3. What is the purpose of all this? What problems does the decomposition solve? What are the limitations? What remains unsolved?

4. Most importantly: does this decomposition have the property of predictability?

5. Judging by the overwhelming number of the author's articles, he came to the market from the DSP, which is centred on analysis with a very specific goal: to identify a signal from the noise. There is no signal on the market in the sense of DSP, but there are trends, so we look for them. In analysis we try to find a trend in the hope of its continuation. That's why analysis is interesting in trading only as a forecast substantiation - analysis itself is not interesting. Any change of position to the market "out of the market - in the market" is a decision made on the basis of a forecast of the near future.

 
faa1947:

5. Judging by the overwhelming number of the author's articles - he came to the market from the DSP, . . .

Actually, I came to the market from the Multiplication Table.

 
You should write an Expert Advisor or Expert Advisor for MQL5, of course with constant updates, since you yourself indicated in the article that this method has not yet been fully explored. Although for the beginning you can try the script, how it goes, and then you will see.
 
victorg:

I actually came to the market from the Multiplication Table.

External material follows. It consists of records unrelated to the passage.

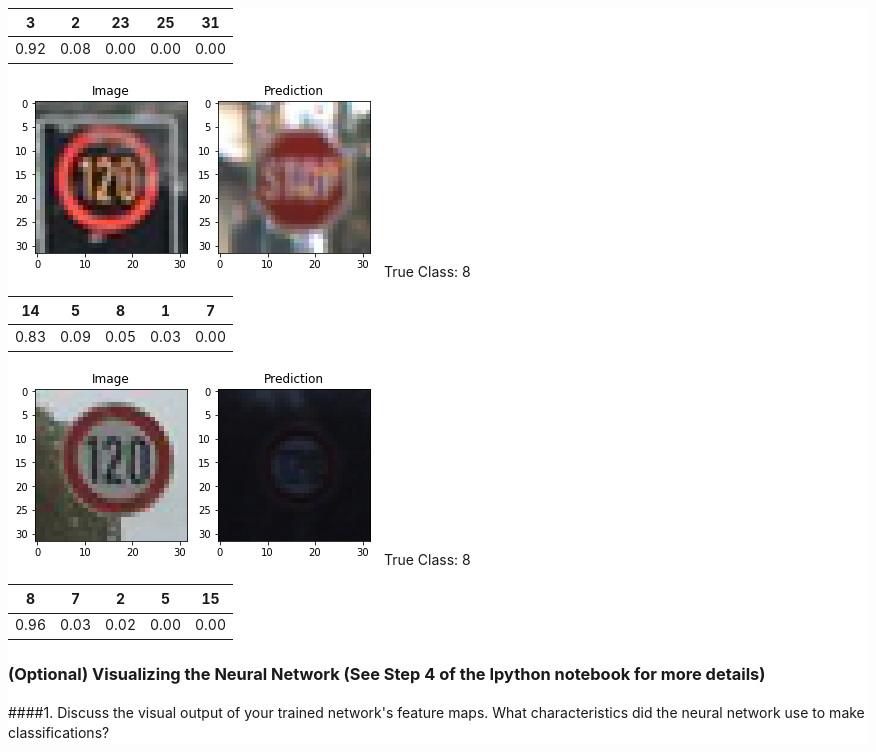 
| 3   | 2   | 23   | 25    | 31   |
|------|------|------|------|------|
| 0.92 | 0.08 | 0.00 | 0.00 | 0.00 |

![sign and prediction](./writeup_sources/own_image_prediction5.png)
True Class: 8

| 14   | 5   | 8   | 1    | 7   |
|------|------|------|------|------|
| 0.83 | 0.09 | 0.05 | 0.03 | 0.00 |

![sign and prediction](./writeup_sources/own_image_prediction6.png)
True Class: 8

| 8   | 7   | 2   | 5    | 15   |
|------|------|------|------|------|
| 0.96 | 0.03 | 0.02 | 0.00 | 0.00 |

### (Optional) Visualizing the Neural Network (See Step 4 of the Ipython notebook for more details)
####1. Discuss the visual output of your trained network's feature maps. What characteristics did the neural network use to make classifications?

We all come from childhood.

You constantly walk around the huge and mighty building"econometrics (statistics)", picking out separate pieces or bricks from it, persistently not noticing the whole knowledge and not trying to attach your research as one of its bricks. Because of this your articles hang in the air, although they are undoubtedly interesting both in terms of level and subject matter.

 

Specifically on the article.

You have highlighted several components. Which of them or their combination has value for trading and why?

 
faa1947:

We all come from childhood.

You constantly walk around the huge and mighty building "econometrics (statistics)", picking out separate pieces or bricks from it, persistently not noticing the whole knowledge and not trying to attach your research as one of its bricks. Because of this your articles hang in the air, although they are undoubtedly interesting both in terms of level and subject matter.

This is rather a fundamental problem of our time. The amount of information in every field of knowledge has become so large and the models so complex that it has become difficult for one person to cover any science in its entirety. Therefore, we have to deal only with specific sections of a particular science in order to have time and be able to understand something. Imho! :)
 
-Alexey-:
This is rather a fundamental problem of our time. The amount of information in every field of knowledge has become so large and the models so complex that it has become difficult for one person to cover any science in its entirety. Therefore, we have to deal only with specific sections of a particular science in order to have time and be able to understand something. Imho! :)

There is no question of encyclopaedic knowledge of econometrics. It is enough to select something acceptable and use it - buy a car and drive. Moreover, in this discussion we are talking about a very narrow issue: decomposition of a quotient into its components. The classical decomposition in the last 50 years is the Box and Jenkins decomposition: trend + cycle + noise (residual of the sum of the first two). This decomposition makes economic sense. Wavelets are mentioned - they give a different decomposition, but it also makes economic sense and wavelets fit well with Box's idea.

What do we have in the article? This is exactly the question I am interested in.